● WHAT IS REQUIRED: The entries below contain a line with "changes to objects." and a line with "with less code.". Quote exactly those two lines and all lines between them.

Data entries:
· · · · · · ·
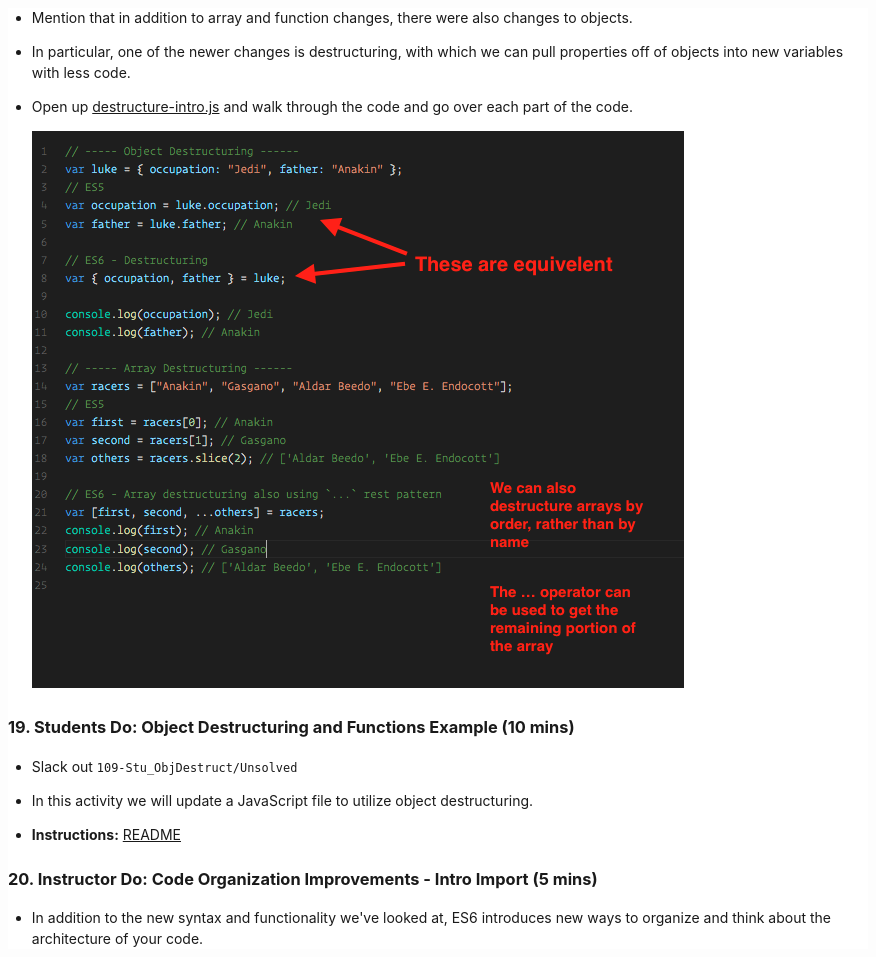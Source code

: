 * Mention that in addition to array and function changes, there were also changes to objects.

* In particular, one of the newer changes is destructuring, with which we can pull properties off of objects into new variables with less code.

* Open up [destructure-intro.js](../../../../01-Class-Content/19-react/01-Activities/108-Ins_ObjectExample/destructure-intro.js) and walk through the code and go over each part of the code.

  ![Destructuring](Images/destructuring.png)

### 19. Students Do: Object Destructuring and Functions Example (10 mins)

* Slack out `109-Stu_ObjDestruct/Unsolved`

* In this activity we will update a JavaScript file to utilize object destructuring.

* **Instructions:** [README](../../../../01-Class-Content/19-react/01-Activities/109-Stu_ObjDestruct/README.md)

### 20. Instructor Do: Code Organization Improvements - Intro Import (5 mins)

* In addition to the new syntax and functionality we've looked at, ES6 introduces new ways to organize and think about the architecture of your code.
· · · · · · ·
● OUTPUT FOR THIS TASK:
: * Mention that in addition to array and function changes, there were also changes to objects.

* In particular, one of the newer changes is destructuring, with which we can pull properties off of objects into new variables with less code.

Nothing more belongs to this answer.